THOMAS E. JOHNSTON, District Judge.

Pending before the Court are Plaintiff Pinnacle Mining Company, LLC’s Motion for Preliminary Injunction [Docket 8], Defendants Bluestone Coal Corporation (Bluestone), Bluestone Industries, Inc., and Double-Bonus Coal Company’s Motion to Dismiss [Docket 16], and Defendants’ Request to Present Oral Argument [Docket 21]. The motions have been fully briefed and are ripe for the Court’s review.

I. BACKGROUND AND PROCEDURAL HISTORY

This action arises out of Defendants’ allegedly illegal underground coal mining into the buffer zone beneath Plaintiffs Smith Branch Impoundment (impoundment). Plaintiff filed a five-count amended complaint alleging that in August of 2007, Defendants conducted “underground mining that penetrated the safety zone of the [impoundment] in violation of state and federal laws and its permit.” (Docket 7 ¶ 10.) Plaintiff avers that Defendants’ mining has affected the integrity of the impoundment. Specifically, Plaintiff claims that “[a]s a result of the removal of support caused by Defendants’ mining, cracks have formed on the impoundment’s walls indicating that the stability of the structure has been affected.” (Docket 9 at 2.) Consequently, the West Virginia Department of Environmental Protection (WVDEP) and the United States Department of Labor Mine Safety and Health Administration (MSHA) have become involved. Upon WVDEP’s order, both Plaintiff and Defendants submitted reports regarding what remedial measures are necessary preserve the safety and integrity of the impoundment. In addition, Plaintiff filed a report with MSHA. To compile the reports, Plaintiff incurred expenses by procuring engineering experts. Aso, because neither WVDEP nor MSHA has determined what remedial measures are necessary, Plaintiff anticipates that it may have to take additional steps in the future to preserve the integrity of its impoundment.

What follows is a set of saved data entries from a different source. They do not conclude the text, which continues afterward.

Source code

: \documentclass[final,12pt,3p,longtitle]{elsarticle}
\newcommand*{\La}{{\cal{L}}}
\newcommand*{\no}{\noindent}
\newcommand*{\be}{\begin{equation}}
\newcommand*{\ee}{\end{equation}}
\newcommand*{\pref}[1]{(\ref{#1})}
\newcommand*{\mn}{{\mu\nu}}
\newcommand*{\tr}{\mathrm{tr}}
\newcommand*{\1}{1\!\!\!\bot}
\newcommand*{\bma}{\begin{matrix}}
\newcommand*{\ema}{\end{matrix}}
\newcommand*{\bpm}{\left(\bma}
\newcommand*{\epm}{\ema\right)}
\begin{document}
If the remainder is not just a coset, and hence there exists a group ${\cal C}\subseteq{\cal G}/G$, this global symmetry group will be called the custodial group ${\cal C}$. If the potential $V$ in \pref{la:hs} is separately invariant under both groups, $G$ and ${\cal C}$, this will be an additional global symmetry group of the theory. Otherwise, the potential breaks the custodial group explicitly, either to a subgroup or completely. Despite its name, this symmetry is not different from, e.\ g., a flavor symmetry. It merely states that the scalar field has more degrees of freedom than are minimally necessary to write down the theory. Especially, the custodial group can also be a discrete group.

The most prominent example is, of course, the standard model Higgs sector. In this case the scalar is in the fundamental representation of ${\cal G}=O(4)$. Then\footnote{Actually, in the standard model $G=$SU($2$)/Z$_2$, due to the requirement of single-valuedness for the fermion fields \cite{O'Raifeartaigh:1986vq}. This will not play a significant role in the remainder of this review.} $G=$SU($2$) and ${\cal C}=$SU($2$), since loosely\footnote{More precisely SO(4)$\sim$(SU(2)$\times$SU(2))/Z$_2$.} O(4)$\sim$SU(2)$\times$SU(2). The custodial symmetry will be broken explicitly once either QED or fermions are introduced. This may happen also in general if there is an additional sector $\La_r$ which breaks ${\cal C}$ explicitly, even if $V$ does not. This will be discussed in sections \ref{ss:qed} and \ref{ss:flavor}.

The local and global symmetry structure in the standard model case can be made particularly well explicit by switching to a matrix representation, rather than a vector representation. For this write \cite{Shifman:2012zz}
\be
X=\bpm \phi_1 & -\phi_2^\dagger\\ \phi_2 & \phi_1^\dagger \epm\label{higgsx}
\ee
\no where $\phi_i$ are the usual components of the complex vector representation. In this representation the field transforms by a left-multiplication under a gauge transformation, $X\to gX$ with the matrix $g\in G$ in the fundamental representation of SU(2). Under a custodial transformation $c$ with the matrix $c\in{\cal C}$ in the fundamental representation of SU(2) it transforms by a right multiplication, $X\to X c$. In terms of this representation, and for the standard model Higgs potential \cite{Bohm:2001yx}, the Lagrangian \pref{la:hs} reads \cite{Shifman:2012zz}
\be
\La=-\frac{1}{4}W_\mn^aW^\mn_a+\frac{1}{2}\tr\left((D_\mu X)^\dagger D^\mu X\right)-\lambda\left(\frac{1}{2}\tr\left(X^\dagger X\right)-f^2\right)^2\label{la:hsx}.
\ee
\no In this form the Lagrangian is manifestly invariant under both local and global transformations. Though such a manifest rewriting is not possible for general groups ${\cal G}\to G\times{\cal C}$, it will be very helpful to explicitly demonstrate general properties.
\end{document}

Count One of Plaintiffs amended complaint alleges that Defendants were negligent and/or reckless in conducting mining operations, which compromised Plaintiffs impoundment and required Plaintiff to take steps to ensure the integrity of the *534 compound. Count Two asserts that Defendants are strictly liable for all damages resulting from their violations. Count Three contends that Plaintiff is entitled to damages as a result of Defendants’ violation of the federal Surface Mining Control and Reclamation Act. Count Four seeks an injunction requiring Defendants to continue pumping the water from its mine and to provide financial assurance that the water will be pumped in perpetuity. Finally, Count Five asserts that Defendants Blue-stone Coal Corporation, Double-Bonus Coal Company, and Bluestone Industries are alter egos, and their corporate structures should be disregarded, making each liable for the others’ acts in this action.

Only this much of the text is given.